出掛けるまで三十分を切ってから、何度も一緒に入った部屋の温泉に浸かり、名残惜しんで互いの体に触れ合った。

洋服を着てソファに座ると、彼は私にハンカチを二枚プレゼントしてくれた。帯広で一番大きな百貨店の包装紙でラッピングされたウンガロのハンカチは、花と蝶がカラフルに描かれた大人っぽいデザインだった。

俺の匂いを忘れないようにと言って、彼はそのハンカチに愛用のエゴイストを吹き掛けた。私はその香りを胸一杯に吸い込んでから、薄い紙箱に蓋をして、この香りが消える前に会いに来てね、と彼に言った。

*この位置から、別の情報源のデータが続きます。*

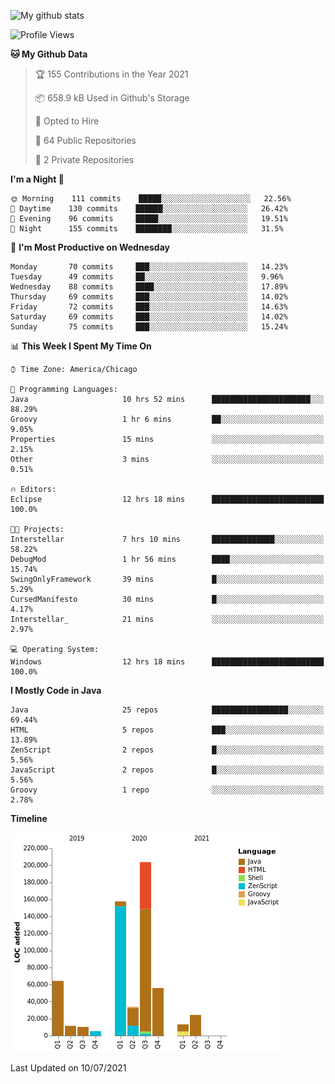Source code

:![My github stats](https://github-readme-stats.vercel.app/api?username=romvoid95&theme=gruvbox&include_all_commits=true&show_icons=true")

<!--START_SECTION:waka-->
![Profile Views](http://img.shields.io/badge/Profile%20Views-0-blue)

**🐱 My Github Data** 

> 🏆 155 Contributions in the Year 2021
 > 
> 📦 658.9 kB Used in Github's Storage 
 > 
> 💼 Opted to Hire
 > 
> 📜 64 Public Repositories 
 > 
> 🔑 2 Private Repositories  
 > 
**I'm a Night 🦉** 

```text
🌞 Morning    111 commits    █████░░░░░░░░░░░░░░░░░░░░   22.56% 
🌆 Daytime    130 commits    ██████░░░░░░░░░░░░░░░░░░░   26.42% 
🌃 Evening    96 commits     █████░░░░░░░░░░░░░░░░░░░░   19.51% 
🌙 Night      155 commits    ████████░░░░░░░░░░░░░░░░░   31.5%

```
📅 **I'm Most Productive on Wednesday** 

```text
Monday       70 commits     ███░░░░░░░░░░░░░░░░░░░░░░   14.23% 
Tuesday      49 commits     ██░░░░░░░░░░░░░░░░░░░░░░░   9.96% 
Wednesday    88 commits     ████░░░░░░░░░░░░░░░░░░░░░   17.89% 
Thursday     69 commits     ███░░░░░░░░░░░░░░░░░░░░░░   14.02% 
Friday       72 commits     ███░░░░░░░░░░░░░░░░░░░░░░   14.63% 
Saturday     69 commits     ███░░░░░░░░░░░░░░░░░░░░░░   14.02% 
Sunday       75 commits     ███░░░░░░░░░░░░░░░░░░░░░░   15.24%

```


📊 **This Week I Spent My Time On** 

```text
⌚︎ Time Zone: America/Chicago

💬 Programming Languages: 
Java                     10 hrs 52 mins      ██████████████████████░░░   88.29% 
Groovy                   1 hr 6 mins         ██░░░░░░░░░░░░░░░░░░░░░░░   9.05% 
Properties               15 mins             ░░░░░░░░░░░░░░░░░░░░░░░░░   2.15% 
Other                    3 mins              ░░░░░░░░░░░░░░░░░░░░░░░░░   0.51%

🔥 Editors: 
Eclipse                  12 hrs 18 mins      █████████████████████████   100.0%

🐱‍💻 Projects: 
Interstellar             7 hrs 10 mins       ██████████████░░░░░░░░░░░   58.22% 
DebugMod                 1 hr 56 mins        ████░░░░░░░░░░░░░░░░░░░░░   15.74% 
SwingOnlyFramework       39 mins             █░░░░░░░░░░░░░░░░░░░░░░░░   5.29% 
CursedManifesto          30 mins             █░░░░░░░░░░░░░░░░░░░░░░░░   4.17% 
Interstellar_            21 mins             ░░░░░░░░░░░░░░░░░░░░░░░░░   2.97%

💻 Operating System: 
Windows                  12 hrs 18 mins      █████████████████████████   100.0%

```

**I Mostly Code in Java** 

```text
Java                     25 repos            █████████████████░░░░░░░░   69.44% 
HTML                     5 repos             ███░░░░░░░░░░░░░░░░░░░░░░   13.89% 
ZenScript                2 repos             █░░░░░░░░░░░░░░░░░░░░░░░░   5.56% 
JavaScript               2 repos             █░░░░░░░░░░░░░░░░░░░░░░░░   5.56% 
Groovy                   1 repo              ░░░░░░░░░░░░░░░░░░░░░░░░░   2.78%

```


**Timeline**

![Chart not found](https://raw.githubusercontent.com/ROMVoid95/ROMVoid95/master/charts/bar_graph.png) 


 Last Updated on 10/07/2021
<!--END_SECTION:waka-->
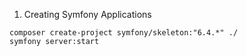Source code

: 1.  Creating Symfony Applications
```
composer create-project symfony/skeleton:"6.4.*" ./
symfony server:start
```
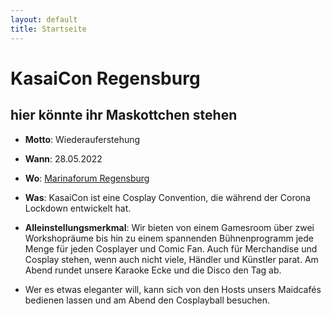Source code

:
 ```yaml
---
layout: default
title: Startseite
---
```


# KasaiCon Regensburg

## hier könnte ihr Maskottchen stehen

- **Motto**: Wiederauferstehung 

- **Wann**: 28.05.2022 

- **Wo**: [Marinaforum Regensburg](https://marinaforum.de/)

- **Was**: KasaiCon ist eine Cosplay Convention, die während der Corona Lockdown entwickelt hat.

- **Alleinstellungsmerkmal**: Wir bieten von einem Gamesroom über zwei Workshopräume bis hin zu einem spannenden Bühnenprogramm jede Menge für jeden Cosplayer und Comic Fan. Auch für Merchandise und Cosplay stehen, wenn auch nicht viele, Händler und Künstler parat. Am Abend rundet unsere Karaoke Ecke und die Disco den Tag ab. 

- Wer es etwas eleganter will, kann sich von den Hosts unsers Maidcafés bedienen lassen und am Abend den Cosplayball besuchen.
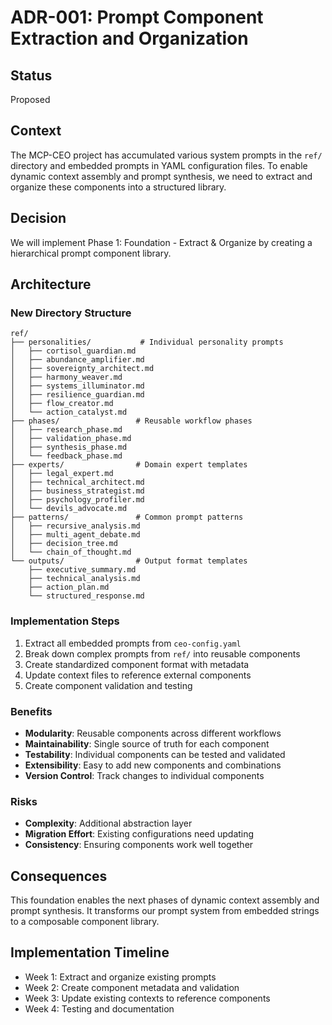 # ADR-001: Prompt Component Extraction and Organization

## Status
Proposed

## Context
The MCP-CEO project has accumulated various system prompts in the `ref/` directory and embedded prompts in YAML configuration files. To enable dynamic context assembly and prompt synthesis, we need to extract and organize these components into a structured library.

## Decision
We will implement Phase 1: Foundation - Extract & Organize by creating a hierarchical prompt component library.

## Architecture

### New Directory Structure
```
ref/
├── personalities/           # Individual personality prompts
│   ├── cortisol_guardian.md
│   ├── abundance_amplifier.md
│   ├── sovereignty_architect.md
│   ├── harmony_weaver.md
│   ├── systems_illuminator.md
│   ├── resilience_guardian.md
│   ├── flow_creator.md
│   └── action_catalyst.md
├── phases/                 # Reusable workflow phases
│   ├── research_phase.md
│   ├── validation_phase.md
│   ├── synthesis_phase.md
│   └── feedback_phase.md
├── experts/                # Domain expert templates
│   ├── legal_expert.md
│   ├── technical_architect.md
│   ├── business_strategist.md
│   ├── psychology_profiler.md
│   └── devils_advocate.md
├── patterns/               # Common prompt patterns
│   ├── recursive_analysis.md
│   ├── multi_agent_debate.md
│   ├── decision_tree.md
│   └── chain_of_thought.md
└── outputs/                # Output format templates
    ├── executive_summary.md
    ├── technical_analysis.md
    ├── action_plan.md
    └── structured_response.md
```

### Implementation Steps
1. Extract all embedded prompts from `ceo-config.yaml`
2. Break down complex prompts from `ref/` into reusable components
3. Create standardized component format with metadata
4. Update context files to reference external components
5. Create component validation and testing

### Benefits
- **Modularity**: Reusable components across different workflows
- **Maintainability**: Single source of truth for each component
- **Testability**: Individual components can be tested and validated
- **Extensibility**: Easy to add new components and combinations
- **Version Control**: Track changes to individual components

### Risks
- **Complexity**: Additional abstraction layer
- **Migration Effort**: Existing configurations need updating
- **Consistency**: Ensuring components work well together

## Consequences
This foundation enables the next phases of dynamic context assembly and prompt synthesis. It transforms our prompt system from embedded strings to a composable component library.

## Implementation Timeline
- Week 1: Extract and organize existing prompts
- Week 2: Create component metadata and validation
- Week 3: Update existing contexts to reference components
- Week 4: Testing and documentation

わかったよ。必ず行くからいい子で待ってるんだよと、彼は私の髪を撫でた。そして、意を決したように咳払いした。彼は、襟を正して、

「花菜ちゃんに一つ謝らなくちゃいけないことがある」と、言った。

私は彼の目を見て「何?」と、尋ねた。彼の喉仏が動き、唾を飲み込むのがわかった。

「俺さ、初めて話した日に三十二歳って言っただろ。本当は三十七歳なんだ。花菜ちゃんが十六歳って聞いて、倍以上年が離れてたら引くかなあと思って、つい鯖読んじゃって。ごめんな。花菜ちゃんと一緒にいると楽しくて、言いそびれて今日になっちゃった。許してくれる?」

彼は、私の瞳をじっと見て言った。

「年齢なんて私は気にしないのに」

と言って俯くと、彼は私の手を握り、

「俺は花菜ちゃんを愛してる」と、言った。

「愛してる」という言葉を掛けられたのは生まれて初めてのことだった。

彼は私を抱き寄せて再び「愛してる」と言い、キスをした。

「私も」と言うのがやっとだった。愛しているという言葉は、なんだか気恥ずかしくて言えなかった。

彼の飛行機の出発時刻より、私の夏期講習の方が早かったので、彼は私を指導センターまで送ってくれた。柳月ビルのエレベーターで長いキスをして、再会を誓った。

こんな寝不足の体で勉強するのは初めての経験だったけれど、講義をサボタージュする気持ちは全くなかった。愛してると言ってくれる彼ができても、やはり私の本分は学業だという自覚があった。

いつものスケジュールに戻し、本調子になるまで二日要した。

東京に戻った彼は、ホテルに毎晩、電話をくれた。翌々日には「ホテル気付」で手紙が届いた。封筒には、速達の赤いスタンプが押されている。手紙には愛の言葉が綴られていた。初めて受け取るラブレターだった。

便箋の端に丸く滲んだ染みがあり、そこに矢印が書かれ「ここに鼻を近付けてごらん」と書かれていた。その染みからは、封を開ける前から漂っていた彼の香水の匂いがして、胸がきゅんとした。

彼は毎日、便箋の左下の角に香水をつけて手紙を送ってくれた。

「どうして端につけるの?」と尋ねたら、

「罫線に吹き掛けたら、書いた文字が滲んでしまうだろう。右や上だと文章を読むときに気が散ると思って、左下につけているんだ」と、彼は言った。

便箋に、愛用している香水をつけて送る男性は、徹さんしか知らなかった。